DecisionTreeClassifier(class_weight=None, criterion='gini', max_depth=None,
            max_features=None, max_leaf_nodes=None,
            min_impurity_decrease=0.0, min_impurity_split=None,
            min_samples_leaf=1, min_samples_split=2,
            min_weight_fraction_leaf=0.0, presort=False, random_state=None,
            splitter='best')

In [54]:
#let's test the validation dataset
val_dicts = df_val.fillna(0).to_dict(orient='records')
X_val = dv.transform(val_dicts)

In [59]:
y_pred = dt.predict_proba(X_val)[:,1]

In [60]:
# calculating AUC
roc_auc_score(y_val,y_pred)
# not the best AUC score

0.6304339928798044

In [61]:
# let's see what is the AUC score for the training data
y_pred = dt.predict_proba(X_train)[:,1]
roc_auc_score(y_train,y_pred)


1.0

In [63]:
# As we can see that the AUC is 0.63 on the validation data and 1 on the training data
# This case is known as OVERFITTING
# OVERFITTING is when our model simply memorises the data in such a way that when it sees a new example and doesn't know how to deal with this example
# becasue it doesn't look like any of the memorized data points
# so the model memorizes the data but fails to generalize because for new unseen examples none of the memorized examples look like this new one
# and the output is completely incorrect
# the reason is because the depth of our tree is high.
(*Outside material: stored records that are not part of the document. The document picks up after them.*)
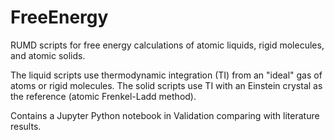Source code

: # FreeEnergy
RUMD scripts for free energy calculations of atomic liquids, rigid molecules, and atomic solids.

The liquid scripts use thermodynamic integration (TI) from an "ideal" gas of atoms or rigid molecules. The solid scripts use TI with an Einstein crystal as the reference (atomic Frenkel-Ladd method).

Contains a Jupyter Python notebook in Validation comparing with literature results.
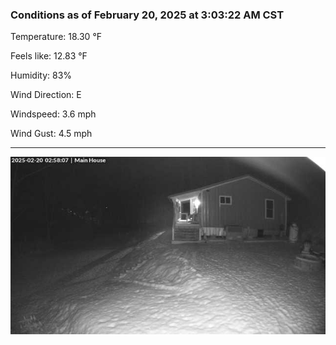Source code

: ### Conditions as of February 20, 2025 at 3:03:22 AM CST 

Temperature: 18.30 &deg;F

Feels like: 12.83 &deg;F

Humidity: 83%

Wind Direction: E

Windspeed: 3.6 mph

Wind Gust: 4.5 mph

---

<img src="./images/latest.jpeg"/>

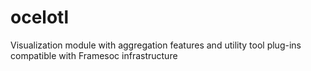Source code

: ocelotl
=======

Visualization module with aggregation features and utility tool plug-ins compatible with Framesoc infrastructure
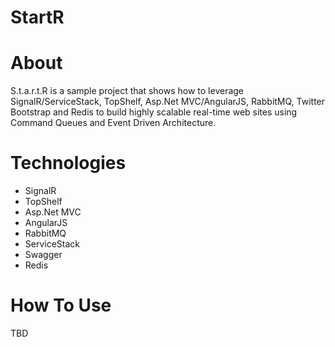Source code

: StartR
=====

# About
S.t.a.r.t.R is a sample project that shows how to leverage SignalR/ServiceStack, TopShelf, Asp.Net MVC/AngularJS, RabbitMQ, Twitter Bootstrap and Redis to build highly scalable real-time web sites using Command Queues and Event Driven Architecture.

# Technologies
* SignalR
* TopShelf
* Asp.Net MVC
* AngularJS
* RabbitMQ
* ServiceStack
* Swagger
* Redis

# How To Use
TBD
We can try now to restrict the depth of the tree and rearrange the code a bit

In [64]:
dt = DecisionTreeClassifier(max_depth=3)
dt.fit(X_train, y_train)

DecisionTreeClassifier(class_weight=None, criterion='gini', max_depth=3,
            max_features=None, max_leaf_nodes=None,
            min_impurity_decrease=0.0, min_impurity_split=None,
            min_samples_leaf=1, min_samples_split=2,
            min_weight_fraction_leaf=0.0, presort=False, random_state=None,
            splitter='best')

In [65]:
y_pred = dt.predict_proba(X_train)[:,1]
auc = roc_auc_score(y_train,y_pred)
print('train:', auc)

y_pred = dt.predict_proba(X_val)[:,1]
auc = roc_auc_score(y_val,y_pred)
print('val:', auc)

# we see that after restricting the depth of the tree, the performance is significantly better

train: 0.7727018900343643
val: 0.7376244217868301